● **What you should do**: Write out only the final part of the records below. It begins with the line that contains "In the first" and ends with the last line.

● **Given records**:
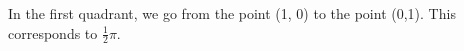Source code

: \documentclass[preview]{standalone}
\begin{document}
\begin{center}
In the first quadrant, we go from the point (1, 0) to the point (0,1). This corresponds to $\frac{1}{2} \pi$.
\end{center}
\end{document}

● **Exercise response**:
In the first quadrant, we go from the point (1, 0) to the point (0,1). This corresponds to $\frac{1}{2} \pi$.
\end{center}
\end{document}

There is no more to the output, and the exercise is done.